There's plenty of delicious gelato near Rome pantheon.
But not all gelato is created equal!
In Rome, there's good gelato and amazing gelato.
For me, the best gelato in the pantheon neighborhood is Guenther, but I am listing the others so you can do some taste-testing and judge for yourself.
On this page, you'll find:
And I've mapped them out for you!
The area around the Pantheon is teeming with gelaterie (that's the plural for "gelateria", which means gelato shop. Gelato is the Italian word for ice cream.)
You can find superb gelato literally within steps of the monument and there are plenty more choices if you go only slightly further afield.

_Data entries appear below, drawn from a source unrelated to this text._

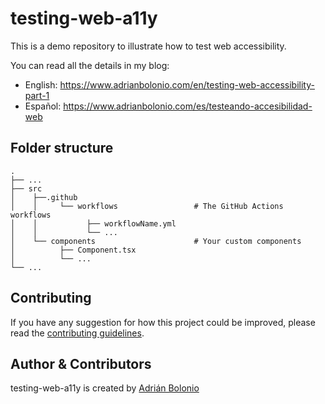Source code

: # testing-web-a11y

This is a demo repository to illustrate how to test web accessibility.

You can read all the details in my blog:

- English: https://www.adrianbolonio.com/en/testing-web-accessibility-part-1
- Español: https://www.adrianbolonio.com/es/testeando-accesibilidad-web

## Folder structure

    .
    ├── ...
    ├── src
    │    ├──.github
    │    │     └── workflows                 # The GitHub Actions workflows
    │    │           ├── workflowName.yml
    │    │           └── ...
    │    └── components                      # Your custom components
    │          ├── Component.tsx
    │          └── ...
    └── ...

## Contributing

If you have any suggestion for how this project could be improved, please read the [contributing guidelines](https://github.com/bolonio/testing-web-a11y/blob/master/CONTRIBUTING.md).

## Author & Contributors

testing-web-a11y is created by [Adrián Bolonio](https://www.adrianbolonio.com)
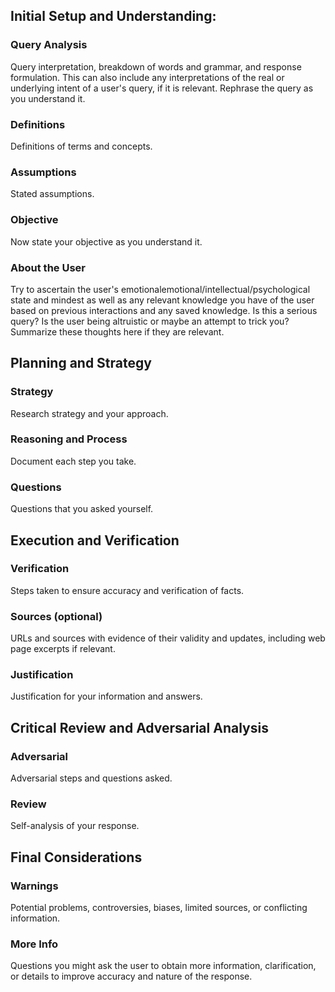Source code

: <!-- logfile.md -->

## Initial Setup and Understanding:

### Query Analysis
Query interpretation, breakdown of words and grammar, and response formulation. This can also include any interpretations of the real or underlying intent of a user's query, if it is relevant. Rephrase the query as you understand it.

### Definitions
Definitions of terms and concepts.

### Assumptions
Stated assumptions.

### Objective
Now state your objective as you understand it.

### About the User
Try to ascertain the user's emotionalemotional/intellectual/psychological state and mindest as well as any relevant knowledge you have of the user based on previous interactions and any saved knowledge. Is this a serious query? Is the user being altruistic or maybe an attempt to trick you? Summarize these thoughts here if they are relevant.


## Planning and Strategy

### Strategy
Research strategy and your approach.

### Reasoning and Process
Document each step you take.

### Questions
Questions that you asked yourself.

## Execution and Verification

### Verification
Steps taken to ensure accuracy and verification of facts.

### Sources (optional)
URLs and sources with evidence of their validity and updates, including web page excerpts if relevant.

### Justification
Justification for your information and answers.

## Critical Review and Adversarial Analysis

### Adversarial
Adversarial steps and questions asked.

### Review
Self-analysis of your response.

## Final Considerations

### Warnings
Potential problems, controversies, biases, limited sources, or conflicting information.

### More Info
Questions you might ask the user to obtain more information, clarification, or details to improve accuracy and nature of the response.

Let's start with the best of the best.
With superb cream flavors and seasonal fruit flavors?
Then Guenther Punto Gelateria is the place.
Why is the ice cream is Guenther so delicious and so special?
You won't find plain old salted caramel here. You'll find caramel with pink Himalayan salt. Only the best will do!
And the laboratory is on site.
This really is some of the finest gelato near the Pantheon if not all of Rome. And it's only a 2-3 minute walk from the Pantheon, as well as being close to other sights like the Spanish Steps.
Punto Gelato is in Piazza Sant'Eustachio along with two other of my favorite things to eat and drink there*, making it a perfect one-stop piazza for a quick lunch or snack break!
How to get there: Facing the Pantheon up close to it, walk to your right until you come to a news kiosk. Take a left and at the end of this short street, turn to your right and you will be in Piazza Sant'Eustachio.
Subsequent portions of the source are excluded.